#### What is being asked:
Write the records out exactly as they read, but not the pictures.
==*==
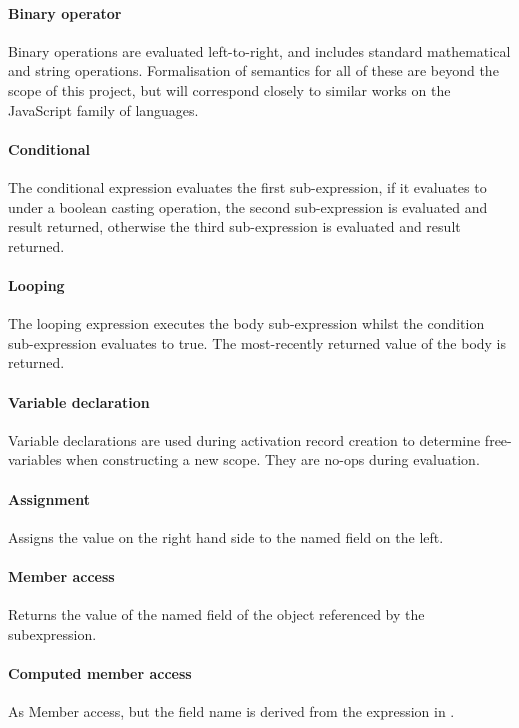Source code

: \documentclass[a4paper]{article}
\begin{document}
\paragraph{Binary operator} Binary operations are evaluated left-to-right, and includes standard
mathematical and string operations. Formalisation of semantics for all of these
are beyond the scope of this project, but will correspond closely to similar
works on the JavaScript family of languages.

\paragraph{Conditional} The conditional expression evaluates the first sub-expression, if it evaluates
to  under a boolean casting operation, the second sub-expression is
evaluated and result returned, otherwise the third sub-expression is evaluated
and result returned.

\paragraph{Looping} The looping expression executes the body sub-expression whilst the condition
sub-expression evaluates to true. The most-recently returned value of the body
is returned.

\paragraph{Variable declaration} Variable declarations are used during activation
record creation
to determine free-variables when constructing a new scope. They are no-ops
during evaluation.

\paragraph{Assignment} Assigns the value on the right hand side to the named field on the
left.

\paragraph{Member access} Returns the value of the named field of the object referenced by
the subexpression.

\paragraph{Computed member access} As Member access, but the field name is derived from
the expression in \js{[]}.
\end{document}
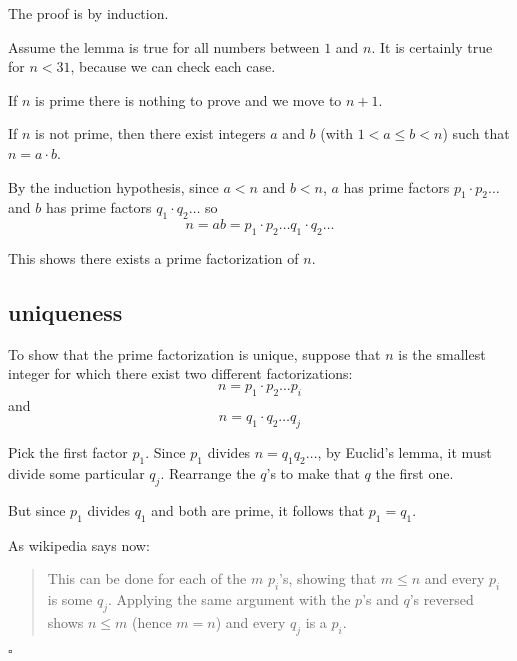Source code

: \documentclass[11pt, oneside]{article}
\begin{document}
The proof is by induction.

Assume the lemma is true for all numbers between $1$ and $n$. It is certainly true for $n < 31$, because we can check each case.

If $n$ is prime there is nothing to prove and we move to $n + 1$.

If $n$ is not prime, then there exist integers $a$ and $b$ (with $1 < a \le b < n$) such that $n = a \cdot b$.

By the induction hypothesis, since $a < n$ and $b < n$, $a$ has prime factors $p_1 \cdot p_2 \dots$ and $b$ has prime factors $q_1 \cdot q_2 \dots$ so
\[ n = ab = p_1 \cdot p_2 \dots  q_1 \cdot q_2 \dots \]

This shows there exists a prime factorization of $n$.

\subsection*{uniqueness}

To show that the prime factorization is unique, suppose that $n$ is the smallest integer for which there exist two different factorizations:
\[ n = p_1 \cdot p_2 \dots p_i \]
and
\[ n = q_1 \cdot q_2 \dots q_j \]

Pick the first factor $p_1$.  Since $p_1$ divides $n = q_1 q_2 \dots$, by Euclid's lemma, it must divide some particular $q_j$.  Rearrange the $q$'s to make that $q$ the first one.

But since $p_1$ divides $q_1$ and both are prime, it follows that $p_1 = q_1$.

As wikipedia says now:

\begin{quote}This can be done for each of the $m$ $p_i$'s, showing that $m \le n$ and every $p_i$ is some $q_j$.  Applying the same argument with the $p$'s and $q$'s reversed shows $n \le m$ (hence $m = n$) and every $q_j$ is a $p_i$.\end{quote}

$\square$
\end{document}
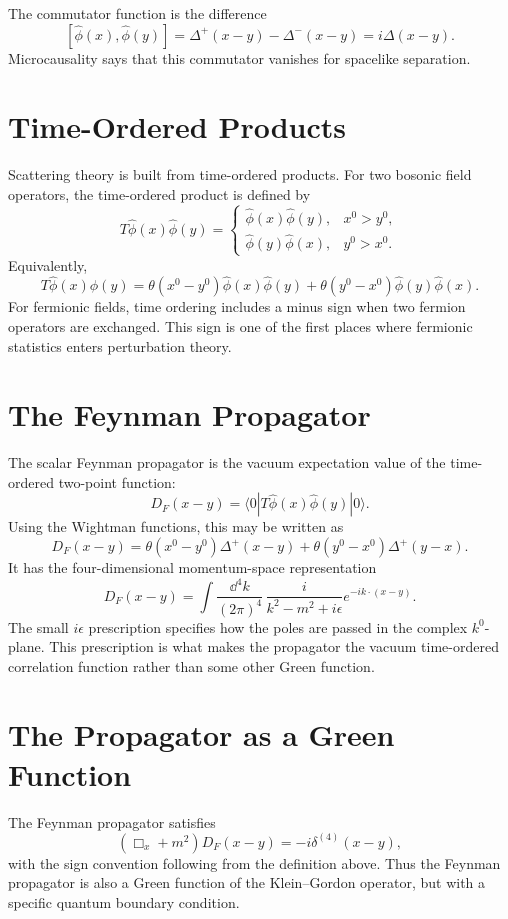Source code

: The commutator function is the difference
\[
    [\hat\phi(x),\hat\phi(y)]
    = \Delta^+(x-y)-\Delta^-(x-y)
    = i\Delta(x-y).
\]
Microcausality says that this commutator vanishes for spacelike separation.

\section{Time-Ordered Products}

Scattering theory is built from time-ordered products. For two bosonic field
operators, the time-ordered product is defined by
\[
    T\hat\phi(x)\hat\phi(y)
    =
    \begin{cases}
        \hat\phi(x)\hat\phi(y), & x^0>y^0,\\
        \hat\phi(y)\hat\phi(x), & y^0>x^0.
    \end{cases}
\]
Equivalently,
\[
    T\hat\phi(x)\hat\phi(y)
    = \theta(x^0-y^0)\hat\phi(x)\hat\phi(y)
      +\theta(y^0-x^0)\hat\phi(y)\hat\phi(x).
\]
For fermionic fields, time ordering includes a minus sign when two fermion
operators are exchanged. This sign is one of the first places where fermionic
statistics enters perturbation theory.

\section{The Feynman Propagator}

The scalar Feynman propagator is the vacuum expectation value of the time-ordered
two-point function:
\[
    D_F(x-y)
    = \langle0|T\hat\phi(x)\hat\phi(y)|0\rangle.
\]
Using the Wightman functions, this may be written as
\[
    D_F(x-y)
    = \theta(x^0-y^0)\Delta^+(x-y)
      +\theta(y^0-x^0)\Delta^+(y-x).
\]
It has the four-dimensional momentum-space representation
\[
    D_F(x-y)
    = \int\frac{\dd^4k}{(2\pi)^4}\,
      \frac{i}{k^2-m^2+i\epsilon}
      e^{-ik\cdot(x-y)}.
\]
The small \(i\epsilon\) prescription specifies how the poles are passed in the
complex \(k^0\)-plane. This prescription is what makes the propagator the
vacuum time-ordered correlation function rather than some other Green function.

\section{The Propagator as a Green Function}

The Feynman propagator satisfies
\[
    (\Box_x+m^2)D_F(x-y)
    = -i\delta^{(4)}(x-y),
\]
with the sign convention following from the definition above. Thus the Feynman
propagator is also a Green function of the Klein--Gordon operator, but with a
specific quantum boundary condition.


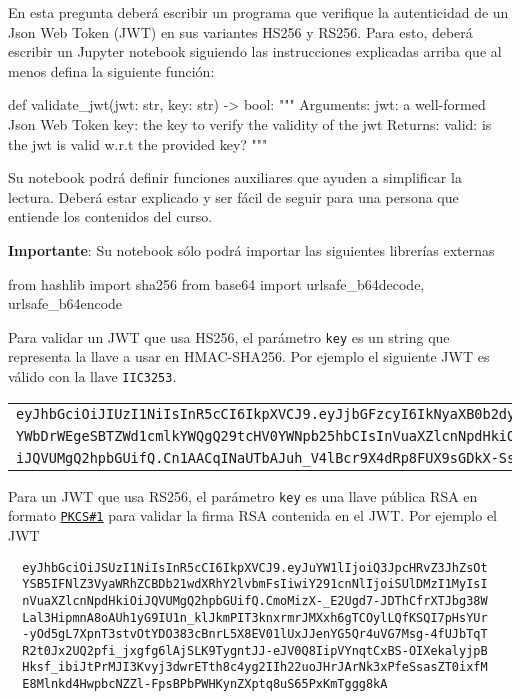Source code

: 
En esta pregunta deberá escribir un programa que verifique la autenticidad de un Json Web Token (JWT) en sus variantes HS256 y RS256. Para esto, deberá escribir un Jupyter notebook siguiendo las instrucciones explicadas arriba que al menos defina la siguiente función:

\begin{python}
def validate_jwt(jwt: str, key: str) -> bool:
    """
    Arguments:
      jwt: a well-formed Json Web Token
      key: the key to verify the validity of the jwt
    Returns:
      valid: is the jwt is valid w.r.t the provided key?
    """
\end{python}
Su notebook podrá definir funciones auxiliares que ayuden a simplificar la lectura. Deberá estar explicado y ser fácil de seguir para una persona que entiende los contenidos del curso.

\textbf{Importante}: Su notebook sólo podrá importar las siguientes librerías externas
\begin{python}
from hashlib import sha256
from base64 import urlsafe_b64decode, urlsafe_b64encode
\end{python}


Para validar un JWT que usa HS256, el parámetro \texttt{key} es un string que representa la llave a usar en HMAC-SHA256. Por ejemplo el siguiente JWT es válido con la llave \texttt{IIC3253}.

\begin{tabular}{l}
  \texttt{eyJhbGciOiJIUzI1NiIsInR5cCI6IkpXVCJ9.eyJjbGFzcyI6IkNyaXB0b2dy}\\
  \texttt{YWbDrWEgeSBTZWd1cmlkYWQgQ29tcHV0YWNpb25hbCIsInVuaXZlcnNpdHkiO}\\
  \texttt{iJQVUMgQ2hpbGUifQ.Cn1AACqINaUTbAJuh\_V4lBcr9X4dRp8FUX9sGDkX-Ss}
\end{tabular}

Para un JWT que usa RS256, el parámetro \texttt{key} es una llave pública RSA en formato \href{https://www.rfc-editor.org/rfc/rfc8017}{\texttt{PKCS\#1}} para validar la firma RSA contenida en el JWT. Por ejemplo el JWT

\begin{verbatim}
  eyJhbGciOiJSUzI1NiIsInR5cCI6IkpXVCJ9.eyJuYW1lIjoiQ3JpcHRvZ3JhZsOt
  YSB5IFNlZ3VyaWRhZCBDb21wdXRhY2lvbmFsIiwiY291cnNlIjoiSUlDMzI1MyIsI
  nVuaXZlcnNpdHkiOiJQVUMgQ2hpbGUifQ.CmoMizX-_E2Ugd7-JDThCfrXTJbg38W
  Lal3HipmnA8oAUh1yG9IU1n_klJkmPIT3knxrmrJMXxh6gTCOylLQfKSQI7pHsYUr
  -yOd5gL7XpnT3stvOtYDO383cBnrL5X8EV01lUxJJenYG5Qr4uVG7Msg-4fUJbTqT
  R2t0Jx2UQ2pfi_jxgfg6lAjSLK9TygntJJ-eJV0Q8IipVYnqtCxBS-OIXekalyjpB
  Hksf_ibiJtPrMJI3Kvyj3dwrETth8c4yg2IIh22uoJHrJArNk3xPfeSsasZT0ixfM
  E8Mlnkd4HwpbcNZZl-FpsBPbPWHKynZXptq8uS65PxKmTggg8kA
\end{verbatim}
==*==
#### Response area:
Source code

: \documentclass[a4paper]{article}
\begin{document}
\paragraph{Binary operator} Binary operations are evaluated left-to-right, and includes standard
mathematical and string operations. Formalisation of semantics for all of these
are beyond the scope of this project, but will correspond closely to similar
works on the JavaScript family of languages.

\paragraph{Conditional} The conditional expression evaluates the first sub-expression, if it evaluates
to  under a boolean casting operation, the second sub-expression is
evaluated and result returned, otherwise the third sub-expression is evaluated
and result returned.

\paragraph{Looping} The looping expression executes the body sub-expression whilst the condition
sub-expression evaluates to true. The most-recently returned value of the body
is returned.

\paragraph{Variable declaration} Variable declarations are used during activation
record creation
to determine free-variables when constructing a new scope. They are no-ops
during evaluation.

\paragraph{Assignment} Assigns the value on the right hand side to the named field on the
left.

\paragraph{Member access} Returns the value of the named field of the object referenced by
the subexpression.

\paragraph{Computed member access} As Member access, but the field name is derived from
the expression in \js{[]}.
\end{document}
Source code

: \documentclass[11pt, oneside]{article}
\begin{document}
The proof is by induction.

Assume the lemma is true for all numbers between $1$ and $n$. It is certainly true for $n < 31$, because we can check each case.

If $n$ is prime there is nothing to prove and we move to $n + 1$.

If $n$ is not prime, then there exist integers $a$ and $b$ (with $1 < a \le b < n$) such that $n = a \cdot b$.

By the induction hypothesis, since $a < n$ and $b < n$, $a$ has prime factors $p_1 \cdot p_2 \dots$ and $b$ has prime factors $q_1 \cdot q_2 \dots$ so
\[ n = ab = p_1 \cdot p_2 \dots  q_1 \cdot q_2 \dots \]

This shows there exists a prime factorization of $n$.

\subsection*{uniqueness}

To show that the prime factorization is unique, suppose that $n$ is the smallest integer for which there exist two different factorizations:
\[ n = p_1 \cdot p_2 \dots p_i \]
and
\[ n = q_1 \cdot q_2 \dots q_j \]

Pick the first factor $p_1$.  Since $p_1$ divides $n = q_1 q_2 \dots$, by Euclid's lemma, it must divide some particular $q_j$.  Rearrange the $q$'s to make that $q$ the first one.

But since $p_1$ divides $q_1$ and both are prime, it follows that $p_1 = q_1$.

As wikipedia says now:

\begin{quote}This can be done for each of the $m$ $p_i$'s, showing that $m \le n$ and every $p_i$ is some $q_j$.  Applying the same argument with the $p$'s and $q$'s reversed shows $n \le m$ (hence $m = n$) and every $q_j$ is a $p_i$.\end{quote}

$\square$
\end{document}
Source code

: The commutator function is the difference
\[
    [\hat\phi(x),\hat\phi(y)]
    = \Delta^+(x-y)-\Delta^-(x-y)
    = i\Delta(x-y).
\]
Microcausality says that this commutator vanishes for spacelike separation.

\section{Time-Ordered Products}

Scattering theory is built from time-ordered products. For two bosonic field
operators, the time-ordered product is defined by
\[
    T\hat\phi(x)\hat\phi(y)
    =
    \begin{cases}
        \hat\phi(x)\hat\phi(y), & x^0>y^0,\\
        \hat\phi(y)\hat\phi(x), & y^0>x^0.
    \end{cases}
\]
Equivalently,
\[
    T\hat\phi(x)\hat\phi(y)
    = \theta(x^0-y^0)\hat\phi(x)\hat\phi(y)
      +\theta(y^0-x^0)\hat\phi(y)\hat\phi(x).
\]
For fermionic fields, time ordering includes a minus sign when two fermion
operators are exchanged. This sign is one of the first places where fermionic
statistics enters perturbation theory.

\section{The Feynman Propagator}

The scalar Feynman propagator is the vacuum expectation value of the time-ordered
two-point function:
\[
    D_F(x-y)
    = \langle0|T\hat\phi(x)\hat\phi(y)|0\rangle.
\]
Using the Wightman functions, this may be written as
\[
    D_F(x-y)
    = \theta(x^0-y^0)\Delta^+(x-y)
      +\theta(y^0-x^0)\Delta^+(y-x).
\]
It has the four-dimensional momentum-space representation
\[
    D_F(x-y)
    = \int\frac{\dd^4k}{(2\pi)^4}\,
      \frac{i}{k^2-m^2+i\epsilon}
      e^{-ik\cdot(x-y)}.
\]
The small \(i\epsilon\) prescription specifies how the poles are passed in the
complex \(k^0\)-plane. This prescription is what makes the propagator the
vacuum time-ordered correlation function rather than some other Green function.

\section{The Propagator as a Green Function}

The Feynman propagator satisfies
\[
    (\Box_x+m^2)D_F(x-y)
    = -i\delta^{(4)}(x-y),
\]
with the sign convention following from the definition above. Thus the Feynman
propagator is also a Green function of the Klein--Gordon operator, but with a
specific quantum boundary condition.


Source code

: 
En esta pregunta deberá escribir un programa que verifique la autenticidad de un Json Web Token (JWT) en sus variantes HS256 y RS256. Para esto, deberá escribir un Jupyter notebook siguiendo las instrucciones explicadas arriba que al menos defina la siguiente función:

\begin{python}
def validate_jwt(jwt: str, key: str) -> bool:
    """
    Arguments:
      jwt: a well-formed Json Web Token
      key: the key to verify the validity of the jwt
    Returns:
      valid: is the jwt is valid w.r.t the provided key?
    """
\end{python}
Su notebook podrá definir funciones auxiliares que ayuden a simplificar la lectura. Deberá estar explicado y ser fácil de seguir para una persona que entiende los contenidos del curso.

\textbf{Importante}: Su notebook sólo podrá importar las siguientes librerías externas
\begin{python}
from hashlib import sha256
from base64 import urlsafe_b64decode, urlsafe_b64encode
\end{python}


Para validar un JWT que usa HS256, el parámetro \texttt{key} es un string que representa la llave a usar en HMAC-SHA256. Por ejemplo el siguiente JWT es válido con la llave \texttt{IIC3253}.

\begin{tabular}{l}
  \texttt{eyJhbGciOiJIUzI1NiIsInR5cCI6IkpXVCJ9.eyJjbGFzcyI6IkNyaXB0b2dy}\\
  \texttt{YWbDrWEgeSBTZWd1cmlkYWQgQ29tcHV0YWNpb25hbCIsInVuaXZlcnNpdHkiO}\\
  \texttt{iJQVUMgQ2hpbGUifQ.Cn1AACqINaUTbAJuh\_V4lBcr9X4dRp8FUX9sGDkX-Ss}
\end{tabular}

Para un JWT que usa RS256, el parámetro \texttt{key} es una llave pública RSA en formato \href{https://www.rfc-editor.org/rfc/rfc8017}{\texttt{PKCS\#1}} para validar la firma RSA contenida en el JWT. Por ejemplo el JWT

\begin{verbatim}
  eyJhbGciOiJSUzI1NiIsInR5cCI6IkpXVCJ9.eyJuYW1lIjoiQ3JpcHRvZ3JhZsOt
  YSB5IFNlZ3VyaWRhZCBDb21wdXRhY2lvbmFsIiwiY291cnNlIjoiSUlDMzI1MyIsI
  nVuaXZlcnNpdHkiOiJQVUMgQ2hpbGUifQ.CmoMizX-_E2Ugd7-JDThCfrXTJbg38W
  Lal3HipmnA8oAUh1yG9IU1n_klJkmPIT3knxrmrJMXxh6gTCOylLQfKSQI7pHsYUr
  -yOd5gL7XpnT3stvOtYDO383cBnrL5X8EV01lUxJJenYG5Qr4uVG7Msg-4fUJbTqT
  R2t0Jx2UQ2pfi_jxgfg6lAjSLK9TygntJJ-eJV0Q8IipVYnqtCxBS-OIXekalyjpB
  Hksf_ibiJtPrMJI3Kvyj3dwrETth8c4yg2IIh22uoJHrJArNk3xPfeSsasZT0ixfM
  E8Mlnkd4HwpbcNZZl-FpsBPbPWHKynZXptq8uS65PxKmTggg8kA
\end{verbatim}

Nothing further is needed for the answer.